[Start of Attachment]
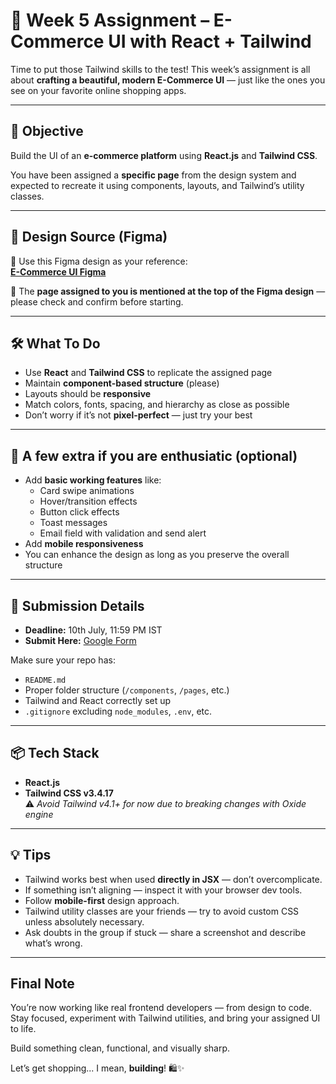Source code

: # 🛒 Week 5 Assignment – E-Commerce UI with React + Tailwind

Time to put those Tailwind skills to the test! This week’s assignment is all about **crafting a beautiful, modern E-Commerce UI** — just like the ones you see on your favorite online shopping apps.

---

## 🎯 Objective

Build the UI of an **e-commerce platform** using **React.js** and **Tailwind CSS**.

You have been assigned a **specific page** from the design system and expected to recreate it using components, layouts, and Tailwind’s utility classes.

---

## 🔗 Design Source (Figma)

🎨 Use this Figma design as your reference:  
**[E-Commerce UI Figma](https://www.figma.com/design/kQXJm3yJwfLinQMJ8qJJ8O/eCommerce-Website-%7C-Web-Page-Design-%7C-UI-KIT-%7C-Interior-Landing-Page--Community-?node-id=0-1&p=f&t=ts7za7zvlDzQTgK2-0)**

📌 The **page assigned to you is mentioned at the top of the Figma design** — please check and confirm before starting.

---

## 🛠 What To Do

- Use **React** and **Tailwind CSS** to replicate the assigned page
- Maintain **component-based structure** (please)
- Layouts should be **responsive**
- Match colors, fonts, spacing, and hierarchy as close as possible
- Don’t worry if it’s not **pixel-perfect** — just try your best

---

## 💎 A few extra if you are enthusiatic (optional)

- Add **basic working features** like:
  - Card swipe animations
  - Hover/transition effects
  - Button click effects
  - Toast messages
  - Email field with validation and send alert
- Add **mobile responsiveness**
- You can enhance the design as long as you preserve the overall structure

---

## 📝 Submission Details

- **Deadline:** 10th July, 11:59 PM IST
- **Submit Here:** [Google Form](https://forms.gle/u9iYJb9P7ryu3NjJ9)

Make sure your repo has:
- `README.md`
- Proper folder structure (`/components`, `/pages`, etc.)
- Tailwind and React correctly set up
- `.gitignore` excluding `node_modules`, `.env`, etc.

---

## 📦 Tech Stack

- **React.js**
- **Tailwind CSS v3.4.17**  
  ⚠️ _Avoid Tailwind v4.1+ for now due to breaking changes with Oxide engine_

---

## 💡 Tips

- Tailwind works best when used **directly in JSX** — don’t overcomplicate.
- If something isn’t aligning — inspect it with your browser dev tools.
- Follow **mobile-first** design approach.
- Tailwind utility classes are your friends — try to avoid custom CSS unless absolutely necessary.
- Ask doubts in the group if stuck — share a screenshot and describe what’s wrong.

---

## Final Note

You’re now working like real frontend developers — from design to code. Stay focused, experiment with Tailwind utilities, and bring your assigned UI to life.

Build something clean, functional, and visually sharp.

Let’s get shopping... I mean, **building**! 🛍️✨
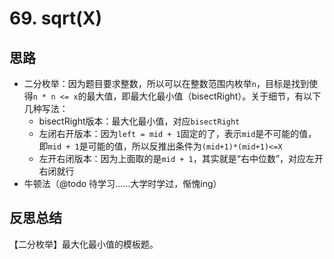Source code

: # 69. sqrt(X)

## 思路

- 二分枚举：因为题目要求整数，所以可以在整数范围内枚举`n`，目标是找到使得`n * n <= x`的最大值，即最大化最小值（bisectRight）。关于细节，有以下几种写法：
  - bisectRight版本：最大化最小值，对应`bisectRight`
  - 左闭右开版本：因为`left = mid + 1`固定的了，表示`mid`是不可能的值，即`mid + 1`是可能的值，所以反推出条件为`(mid+1)*(mid+1)<=X`
  - 左开右闭版本：因为上面取的是`mid + 1`，其实就是“右中位数”，对应左开右闭就行
- 牛顿法（@todo 待学习……大学时学过，惭愧ing）

## 反思总结

【二分枚举】最大化最小值的模板题。
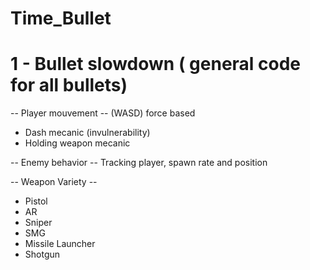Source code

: # Time_Bullet

# 1 - Bullet slowdown ( general code for all bullets)     
-- Player mouvement -- (WASD) force based      
+ Dash mecanic (invulnerability)    
+ Holding weapon mecanic

-- Enemy behavior -- Tracking player, spawn rate and position    

-- Weapon Variety --    
+ Pistol   
+ AR   
+ Sniper    
+ SMG    
+ Missile Launcher    
+ Shotgun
[End of Attachment]
PROBLEM TO WORK ON
Where a line above holds the word "just", copy it.

ANSWER TO THE PROBLEM
Time to put those Tailwind skills to the test! This week’s assignment is all about **crafting a beautiful, modern E-Commerce UI** — just like the ones you see on your favorite online shopping apps.
- Don’t worry if it’s not **pixel-perfect** — just try your best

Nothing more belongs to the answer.